* [What is needed]
State how many lines in the listing below hold the string "Lagrange"; nothing else is wanted.

* [Material for the task]
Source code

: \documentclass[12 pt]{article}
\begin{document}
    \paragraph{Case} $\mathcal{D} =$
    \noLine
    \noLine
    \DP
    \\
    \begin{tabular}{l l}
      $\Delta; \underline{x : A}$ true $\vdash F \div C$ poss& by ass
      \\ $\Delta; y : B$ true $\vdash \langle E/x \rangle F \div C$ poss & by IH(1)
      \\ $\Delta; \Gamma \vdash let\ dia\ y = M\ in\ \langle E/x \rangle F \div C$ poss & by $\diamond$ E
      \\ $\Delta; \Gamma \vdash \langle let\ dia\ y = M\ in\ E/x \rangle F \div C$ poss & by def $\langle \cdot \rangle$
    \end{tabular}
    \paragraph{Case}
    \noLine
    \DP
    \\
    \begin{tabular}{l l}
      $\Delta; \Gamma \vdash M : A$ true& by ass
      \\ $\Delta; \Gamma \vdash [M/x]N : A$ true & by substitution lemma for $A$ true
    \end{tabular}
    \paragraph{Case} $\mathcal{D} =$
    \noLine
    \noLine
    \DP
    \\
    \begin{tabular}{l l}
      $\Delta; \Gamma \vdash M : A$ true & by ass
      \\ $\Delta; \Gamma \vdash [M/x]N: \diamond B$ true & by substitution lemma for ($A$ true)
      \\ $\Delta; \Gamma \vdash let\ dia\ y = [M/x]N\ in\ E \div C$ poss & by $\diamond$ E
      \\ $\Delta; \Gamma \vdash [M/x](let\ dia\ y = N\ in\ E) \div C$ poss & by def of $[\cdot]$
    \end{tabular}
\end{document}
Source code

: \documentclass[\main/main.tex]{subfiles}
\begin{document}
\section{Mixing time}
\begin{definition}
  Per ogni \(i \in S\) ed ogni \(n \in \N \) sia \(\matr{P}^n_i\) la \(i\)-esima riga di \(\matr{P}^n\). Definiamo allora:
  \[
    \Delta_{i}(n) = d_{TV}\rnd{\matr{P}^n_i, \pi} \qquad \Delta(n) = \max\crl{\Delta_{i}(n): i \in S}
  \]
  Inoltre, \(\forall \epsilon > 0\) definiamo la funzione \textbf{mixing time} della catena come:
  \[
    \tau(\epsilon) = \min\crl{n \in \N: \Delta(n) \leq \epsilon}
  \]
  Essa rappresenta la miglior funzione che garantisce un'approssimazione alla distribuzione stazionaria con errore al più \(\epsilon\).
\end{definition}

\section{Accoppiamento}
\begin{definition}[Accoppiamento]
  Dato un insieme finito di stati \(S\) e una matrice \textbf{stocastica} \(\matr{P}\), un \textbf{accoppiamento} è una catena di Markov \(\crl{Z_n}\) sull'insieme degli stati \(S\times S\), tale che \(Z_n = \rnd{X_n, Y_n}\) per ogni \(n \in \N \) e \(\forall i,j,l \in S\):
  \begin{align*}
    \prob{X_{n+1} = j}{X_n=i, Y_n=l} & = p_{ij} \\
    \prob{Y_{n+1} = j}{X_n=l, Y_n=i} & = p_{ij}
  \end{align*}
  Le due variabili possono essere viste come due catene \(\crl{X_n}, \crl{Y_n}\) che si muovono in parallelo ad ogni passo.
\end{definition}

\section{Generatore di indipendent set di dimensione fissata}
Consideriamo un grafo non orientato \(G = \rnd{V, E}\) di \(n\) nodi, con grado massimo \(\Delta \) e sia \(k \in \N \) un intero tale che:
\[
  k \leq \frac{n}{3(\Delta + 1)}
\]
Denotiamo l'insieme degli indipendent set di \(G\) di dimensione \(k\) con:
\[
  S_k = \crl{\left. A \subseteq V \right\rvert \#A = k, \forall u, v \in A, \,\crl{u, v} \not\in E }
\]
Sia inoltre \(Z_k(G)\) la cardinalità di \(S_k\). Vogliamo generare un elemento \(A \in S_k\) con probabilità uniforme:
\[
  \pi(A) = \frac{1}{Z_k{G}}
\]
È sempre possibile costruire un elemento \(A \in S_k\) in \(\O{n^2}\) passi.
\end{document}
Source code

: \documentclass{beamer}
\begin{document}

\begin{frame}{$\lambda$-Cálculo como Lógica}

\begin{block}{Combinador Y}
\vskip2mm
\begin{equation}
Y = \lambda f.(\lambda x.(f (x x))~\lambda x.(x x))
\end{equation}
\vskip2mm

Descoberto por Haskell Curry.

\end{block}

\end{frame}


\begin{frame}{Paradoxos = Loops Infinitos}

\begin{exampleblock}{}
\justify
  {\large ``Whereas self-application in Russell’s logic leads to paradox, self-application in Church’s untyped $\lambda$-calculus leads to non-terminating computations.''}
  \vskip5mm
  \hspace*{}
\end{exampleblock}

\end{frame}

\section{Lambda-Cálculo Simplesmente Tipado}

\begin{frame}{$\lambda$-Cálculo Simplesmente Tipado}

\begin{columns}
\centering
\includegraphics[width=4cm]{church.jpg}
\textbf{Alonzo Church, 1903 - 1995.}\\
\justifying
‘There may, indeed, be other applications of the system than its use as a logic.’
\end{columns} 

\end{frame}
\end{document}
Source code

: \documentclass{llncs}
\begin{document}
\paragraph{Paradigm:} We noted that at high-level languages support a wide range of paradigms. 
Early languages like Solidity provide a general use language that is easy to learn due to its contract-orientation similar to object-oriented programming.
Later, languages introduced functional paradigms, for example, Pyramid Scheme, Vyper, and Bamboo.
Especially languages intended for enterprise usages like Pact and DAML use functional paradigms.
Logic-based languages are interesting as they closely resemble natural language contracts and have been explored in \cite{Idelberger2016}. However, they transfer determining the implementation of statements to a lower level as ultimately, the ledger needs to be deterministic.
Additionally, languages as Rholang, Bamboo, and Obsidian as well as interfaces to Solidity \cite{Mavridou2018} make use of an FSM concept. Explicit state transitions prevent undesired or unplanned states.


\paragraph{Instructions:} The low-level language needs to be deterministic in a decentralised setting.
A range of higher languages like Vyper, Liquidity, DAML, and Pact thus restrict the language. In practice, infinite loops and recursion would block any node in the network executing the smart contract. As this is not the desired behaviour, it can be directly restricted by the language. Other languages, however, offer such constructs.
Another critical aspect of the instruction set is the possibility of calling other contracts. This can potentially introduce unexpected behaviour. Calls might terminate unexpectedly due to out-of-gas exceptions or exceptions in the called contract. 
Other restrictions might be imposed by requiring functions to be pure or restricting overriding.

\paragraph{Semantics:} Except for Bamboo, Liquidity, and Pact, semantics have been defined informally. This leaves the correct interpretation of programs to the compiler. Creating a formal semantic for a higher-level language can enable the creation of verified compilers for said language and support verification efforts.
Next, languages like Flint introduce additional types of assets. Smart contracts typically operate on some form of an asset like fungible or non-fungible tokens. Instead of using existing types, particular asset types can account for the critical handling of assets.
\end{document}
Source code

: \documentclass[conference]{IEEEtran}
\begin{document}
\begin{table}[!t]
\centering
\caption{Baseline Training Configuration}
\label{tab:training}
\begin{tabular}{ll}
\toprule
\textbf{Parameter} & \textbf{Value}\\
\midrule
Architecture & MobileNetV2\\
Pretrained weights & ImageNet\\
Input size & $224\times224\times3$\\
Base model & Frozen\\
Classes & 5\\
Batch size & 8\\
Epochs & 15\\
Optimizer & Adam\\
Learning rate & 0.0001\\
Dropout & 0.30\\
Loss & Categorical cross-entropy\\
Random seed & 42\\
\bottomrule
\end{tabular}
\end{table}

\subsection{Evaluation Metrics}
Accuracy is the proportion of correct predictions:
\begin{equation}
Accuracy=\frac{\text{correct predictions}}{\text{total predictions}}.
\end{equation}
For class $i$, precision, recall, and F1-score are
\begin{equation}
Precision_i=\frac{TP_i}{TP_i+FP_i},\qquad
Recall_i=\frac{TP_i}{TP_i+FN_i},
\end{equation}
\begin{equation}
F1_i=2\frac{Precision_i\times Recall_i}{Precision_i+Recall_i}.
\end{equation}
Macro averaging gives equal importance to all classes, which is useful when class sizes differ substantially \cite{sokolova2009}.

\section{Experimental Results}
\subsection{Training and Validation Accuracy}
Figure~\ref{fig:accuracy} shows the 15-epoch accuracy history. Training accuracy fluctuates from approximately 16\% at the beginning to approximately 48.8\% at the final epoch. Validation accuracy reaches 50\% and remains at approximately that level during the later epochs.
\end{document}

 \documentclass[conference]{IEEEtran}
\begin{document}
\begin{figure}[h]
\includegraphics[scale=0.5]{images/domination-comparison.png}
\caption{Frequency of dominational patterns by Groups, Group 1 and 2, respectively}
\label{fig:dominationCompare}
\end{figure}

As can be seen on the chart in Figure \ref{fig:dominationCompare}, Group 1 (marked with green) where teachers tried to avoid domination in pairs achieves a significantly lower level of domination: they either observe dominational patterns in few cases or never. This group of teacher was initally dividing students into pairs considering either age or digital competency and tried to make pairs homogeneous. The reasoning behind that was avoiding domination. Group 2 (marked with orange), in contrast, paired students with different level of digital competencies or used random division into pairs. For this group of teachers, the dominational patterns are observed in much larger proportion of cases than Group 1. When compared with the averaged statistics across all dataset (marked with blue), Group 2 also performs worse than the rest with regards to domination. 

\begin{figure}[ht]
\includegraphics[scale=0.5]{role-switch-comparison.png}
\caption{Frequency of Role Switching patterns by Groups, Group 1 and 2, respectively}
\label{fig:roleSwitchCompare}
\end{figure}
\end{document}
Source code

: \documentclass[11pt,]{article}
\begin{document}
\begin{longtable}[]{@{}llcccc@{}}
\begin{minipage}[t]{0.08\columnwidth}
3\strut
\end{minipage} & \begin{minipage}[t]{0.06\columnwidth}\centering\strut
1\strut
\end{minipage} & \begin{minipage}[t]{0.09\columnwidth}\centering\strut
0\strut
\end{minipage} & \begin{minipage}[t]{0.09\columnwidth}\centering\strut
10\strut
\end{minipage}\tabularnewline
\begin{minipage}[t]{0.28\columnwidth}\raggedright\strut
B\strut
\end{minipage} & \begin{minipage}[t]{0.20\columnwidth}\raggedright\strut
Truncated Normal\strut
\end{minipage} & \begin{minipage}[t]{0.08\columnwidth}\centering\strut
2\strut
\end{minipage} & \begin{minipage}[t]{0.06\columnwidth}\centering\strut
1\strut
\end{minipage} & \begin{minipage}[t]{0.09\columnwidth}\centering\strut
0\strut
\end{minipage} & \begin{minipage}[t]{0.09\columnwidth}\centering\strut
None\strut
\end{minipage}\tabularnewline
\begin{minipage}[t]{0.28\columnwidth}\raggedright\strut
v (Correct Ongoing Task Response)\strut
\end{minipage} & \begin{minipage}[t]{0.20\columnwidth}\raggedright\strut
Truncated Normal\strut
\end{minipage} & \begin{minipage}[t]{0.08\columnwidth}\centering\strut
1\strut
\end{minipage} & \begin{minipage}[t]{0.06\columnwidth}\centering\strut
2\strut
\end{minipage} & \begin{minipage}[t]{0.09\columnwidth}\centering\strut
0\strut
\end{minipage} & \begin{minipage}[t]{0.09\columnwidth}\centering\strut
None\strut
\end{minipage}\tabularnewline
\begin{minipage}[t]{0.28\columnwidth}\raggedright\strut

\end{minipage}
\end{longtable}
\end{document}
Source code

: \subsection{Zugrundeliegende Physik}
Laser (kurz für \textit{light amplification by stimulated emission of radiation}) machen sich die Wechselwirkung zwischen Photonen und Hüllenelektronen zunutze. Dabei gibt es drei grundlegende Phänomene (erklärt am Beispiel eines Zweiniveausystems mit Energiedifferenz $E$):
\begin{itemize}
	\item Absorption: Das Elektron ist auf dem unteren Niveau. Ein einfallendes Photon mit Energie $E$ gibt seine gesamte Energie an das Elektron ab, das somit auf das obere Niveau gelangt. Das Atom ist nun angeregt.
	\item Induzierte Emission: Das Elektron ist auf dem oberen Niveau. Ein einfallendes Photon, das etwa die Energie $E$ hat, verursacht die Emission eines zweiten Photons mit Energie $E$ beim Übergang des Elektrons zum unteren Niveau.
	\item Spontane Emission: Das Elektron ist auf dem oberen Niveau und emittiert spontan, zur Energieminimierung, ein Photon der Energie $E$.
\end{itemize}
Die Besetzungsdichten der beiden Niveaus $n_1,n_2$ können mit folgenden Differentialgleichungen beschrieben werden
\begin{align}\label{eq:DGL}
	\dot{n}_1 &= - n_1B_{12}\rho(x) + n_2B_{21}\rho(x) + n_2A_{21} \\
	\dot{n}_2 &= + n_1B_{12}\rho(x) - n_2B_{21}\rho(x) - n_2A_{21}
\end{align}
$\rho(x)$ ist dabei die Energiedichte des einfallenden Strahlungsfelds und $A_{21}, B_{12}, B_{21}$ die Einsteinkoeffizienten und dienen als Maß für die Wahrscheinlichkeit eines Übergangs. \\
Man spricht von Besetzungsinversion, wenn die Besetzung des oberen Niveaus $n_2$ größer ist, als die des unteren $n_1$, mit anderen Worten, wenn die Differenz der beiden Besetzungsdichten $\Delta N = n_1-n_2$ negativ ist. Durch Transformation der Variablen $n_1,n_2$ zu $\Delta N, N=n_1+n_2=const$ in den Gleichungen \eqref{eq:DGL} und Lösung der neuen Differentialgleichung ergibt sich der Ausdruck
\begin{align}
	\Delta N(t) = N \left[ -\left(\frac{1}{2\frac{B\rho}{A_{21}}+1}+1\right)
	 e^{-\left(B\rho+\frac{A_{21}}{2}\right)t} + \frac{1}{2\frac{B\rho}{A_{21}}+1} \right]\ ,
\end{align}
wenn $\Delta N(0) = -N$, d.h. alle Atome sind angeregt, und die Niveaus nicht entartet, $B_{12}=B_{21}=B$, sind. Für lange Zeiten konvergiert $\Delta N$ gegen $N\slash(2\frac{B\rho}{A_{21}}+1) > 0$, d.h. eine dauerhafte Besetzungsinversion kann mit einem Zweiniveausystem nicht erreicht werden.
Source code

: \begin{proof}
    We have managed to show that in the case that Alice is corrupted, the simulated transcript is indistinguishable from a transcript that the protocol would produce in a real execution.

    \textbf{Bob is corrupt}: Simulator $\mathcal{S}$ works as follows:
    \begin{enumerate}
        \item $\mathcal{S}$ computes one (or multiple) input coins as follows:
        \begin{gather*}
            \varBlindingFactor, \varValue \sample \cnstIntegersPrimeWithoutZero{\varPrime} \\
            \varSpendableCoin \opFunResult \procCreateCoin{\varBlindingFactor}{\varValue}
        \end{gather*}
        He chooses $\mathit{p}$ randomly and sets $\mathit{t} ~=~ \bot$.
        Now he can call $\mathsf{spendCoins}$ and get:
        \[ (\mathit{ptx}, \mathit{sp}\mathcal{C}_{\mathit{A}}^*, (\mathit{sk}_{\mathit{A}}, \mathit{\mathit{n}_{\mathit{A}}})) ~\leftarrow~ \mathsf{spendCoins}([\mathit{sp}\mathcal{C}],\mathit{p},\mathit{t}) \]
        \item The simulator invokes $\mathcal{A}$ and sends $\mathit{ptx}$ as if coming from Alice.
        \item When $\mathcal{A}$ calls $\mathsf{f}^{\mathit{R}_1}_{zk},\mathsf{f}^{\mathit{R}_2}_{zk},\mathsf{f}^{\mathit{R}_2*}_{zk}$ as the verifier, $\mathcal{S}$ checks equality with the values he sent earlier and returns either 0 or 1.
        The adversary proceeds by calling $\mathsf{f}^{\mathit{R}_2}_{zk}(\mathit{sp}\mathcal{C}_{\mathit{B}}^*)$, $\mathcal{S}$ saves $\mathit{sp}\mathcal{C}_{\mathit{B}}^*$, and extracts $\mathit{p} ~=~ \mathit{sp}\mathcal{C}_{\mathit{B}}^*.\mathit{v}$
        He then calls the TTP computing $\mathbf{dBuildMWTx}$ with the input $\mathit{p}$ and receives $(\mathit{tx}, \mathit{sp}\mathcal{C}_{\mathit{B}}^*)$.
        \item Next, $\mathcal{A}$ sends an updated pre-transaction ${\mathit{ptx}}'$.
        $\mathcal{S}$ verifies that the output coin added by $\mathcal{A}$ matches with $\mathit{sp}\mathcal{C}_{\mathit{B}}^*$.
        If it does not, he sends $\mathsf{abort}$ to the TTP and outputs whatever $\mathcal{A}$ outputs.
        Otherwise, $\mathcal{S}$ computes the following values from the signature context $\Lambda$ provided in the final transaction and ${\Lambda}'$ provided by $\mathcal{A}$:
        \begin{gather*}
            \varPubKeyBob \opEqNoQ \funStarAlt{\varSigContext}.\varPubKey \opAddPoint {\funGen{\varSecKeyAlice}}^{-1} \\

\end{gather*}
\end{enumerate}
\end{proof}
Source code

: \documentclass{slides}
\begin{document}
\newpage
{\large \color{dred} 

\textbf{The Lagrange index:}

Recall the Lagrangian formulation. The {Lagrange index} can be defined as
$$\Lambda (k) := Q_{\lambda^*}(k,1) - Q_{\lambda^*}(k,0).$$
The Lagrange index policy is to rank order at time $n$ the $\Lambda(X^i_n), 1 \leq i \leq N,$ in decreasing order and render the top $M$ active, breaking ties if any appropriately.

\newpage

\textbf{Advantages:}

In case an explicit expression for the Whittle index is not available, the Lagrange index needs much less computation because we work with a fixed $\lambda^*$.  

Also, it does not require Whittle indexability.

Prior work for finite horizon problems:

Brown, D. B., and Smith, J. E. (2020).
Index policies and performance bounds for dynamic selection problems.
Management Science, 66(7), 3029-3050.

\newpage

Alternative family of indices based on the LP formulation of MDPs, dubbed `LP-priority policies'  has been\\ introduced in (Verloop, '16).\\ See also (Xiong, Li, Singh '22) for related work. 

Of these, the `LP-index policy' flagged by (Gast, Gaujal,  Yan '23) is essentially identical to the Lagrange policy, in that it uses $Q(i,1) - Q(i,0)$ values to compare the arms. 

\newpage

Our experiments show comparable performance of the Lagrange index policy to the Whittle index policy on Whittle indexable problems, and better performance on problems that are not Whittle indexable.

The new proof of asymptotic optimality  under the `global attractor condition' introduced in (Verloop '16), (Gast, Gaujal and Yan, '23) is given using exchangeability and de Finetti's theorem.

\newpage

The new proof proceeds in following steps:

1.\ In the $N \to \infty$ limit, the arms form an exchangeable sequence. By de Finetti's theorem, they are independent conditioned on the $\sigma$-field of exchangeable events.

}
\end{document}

* [Solved problem]
6